Note allocManual(..., spanAllocStack): stack spans are always requested with mheap.allocManual, with the state set to mSpanManual. This is the “manual management” mentioned in 14.2.1; such spans do not enter the GC’s object-scanning view (spanOfHeap returns nil for mSpanManual), and their reclamation is the responsibility of the stack-management code itself rather than of mark-and-sweep. The stack and objects share the same mheap and the same span machinery, yet on the matter of “who reclaims” they part ways entirely.

14.2.5 A Consistent Lineage of “Layering to Reduce Contention”

Looking back, this layer invented no new principle. It applies the restocking chain of 12.2, the per-P local queue of 9.2, and the per-P sharding of sync.Pool (11.6) to this particular kind of memory, the stack. The same move recurs throughout the Go runtime, and its core is always one sentence: make the hottest path a lock-free operation, and hold locks and system calls back in the increasingly cold rear.

Placed in the lineage, the archetype of this structure is still tcmalloc’s three levels of thread-cache / central-list / page-heap (12.1). The stack allocator is a specialization of it under the set of constraints “regular sizes, manual reclamation, must run on the system stack”: it drops the size-class table lookup (stack sizes are powers of two) and drops GC marking (the stack is manually managed), in exchange for a shorter hot path. It shares the foundation of mheap with the object allocator, while each grows on top of it a cache layer suited to its own needs.

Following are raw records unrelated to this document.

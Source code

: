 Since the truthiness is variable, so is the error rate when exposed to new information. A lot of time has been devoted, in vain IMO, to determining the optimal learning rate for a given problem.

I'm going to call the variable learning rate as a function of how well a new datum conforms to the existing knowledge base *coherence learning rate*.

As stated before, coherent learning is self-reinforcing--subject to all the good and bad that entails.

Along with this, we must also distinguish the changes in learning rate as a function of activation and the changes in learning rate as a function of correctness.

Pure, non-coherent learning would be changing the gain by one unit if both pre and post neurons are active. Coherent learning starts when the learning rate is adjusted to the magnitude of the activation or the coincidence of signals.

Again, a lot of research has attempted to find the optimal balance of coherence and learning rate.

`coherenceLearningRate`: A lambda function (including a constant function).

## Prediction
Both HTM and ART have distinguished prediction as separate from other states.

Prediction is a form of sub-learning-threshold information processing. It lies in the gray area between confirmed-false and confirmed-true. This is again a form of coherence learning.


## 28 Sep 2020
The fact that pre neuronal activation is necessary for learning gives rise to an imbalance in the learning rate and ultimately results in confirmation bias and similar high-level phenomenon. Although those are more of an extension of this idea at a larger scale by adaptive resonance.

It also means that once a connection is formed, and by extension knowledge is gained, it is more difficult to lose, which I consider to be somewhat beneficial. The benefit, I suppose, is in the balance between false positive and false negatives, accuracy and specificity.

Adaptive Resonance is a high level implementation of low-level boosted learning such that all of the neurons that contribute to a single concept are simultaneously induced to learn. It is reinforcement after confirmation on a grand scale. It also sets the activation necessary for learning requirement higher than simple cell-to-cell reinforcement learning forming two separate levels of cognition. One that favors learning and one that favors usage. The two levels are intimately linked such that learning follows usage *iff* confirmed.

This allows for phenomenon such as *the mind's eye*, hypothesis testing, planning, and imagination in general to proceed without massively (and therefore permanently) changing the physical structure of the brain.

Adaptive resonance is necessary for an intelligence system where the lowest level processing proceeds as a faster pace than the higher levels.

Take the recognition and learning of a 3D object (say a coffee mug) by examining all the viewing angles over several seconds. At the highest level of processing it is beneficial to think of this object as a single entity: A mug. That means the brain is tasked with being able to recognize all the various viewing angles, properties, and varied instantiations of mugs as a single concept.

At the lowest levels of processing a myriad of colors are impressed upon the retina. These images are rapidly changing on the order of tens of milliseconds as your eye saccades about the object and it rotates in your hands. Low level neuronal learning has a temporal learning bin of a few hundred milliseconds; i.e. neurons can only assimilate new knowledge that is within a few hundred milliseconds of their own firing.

The cost, as usual, is there too. One stackcache per P means stack memory cannot be reused directly between Ps; it must be relayed through the global stackpool. The _StackCacheSize/2 water line is an empirical threshold: set it high and memory is wasted, set it low and locking grows more frequent. Performance gains never come for free; they always come with a relocation of memory footprint and complexity. The next section (14.3) turns to what happens after this stretch of memory is used up: how the contiguous stack detects overflow, doubles in size, and then moves the whole stack to a new address (14.4).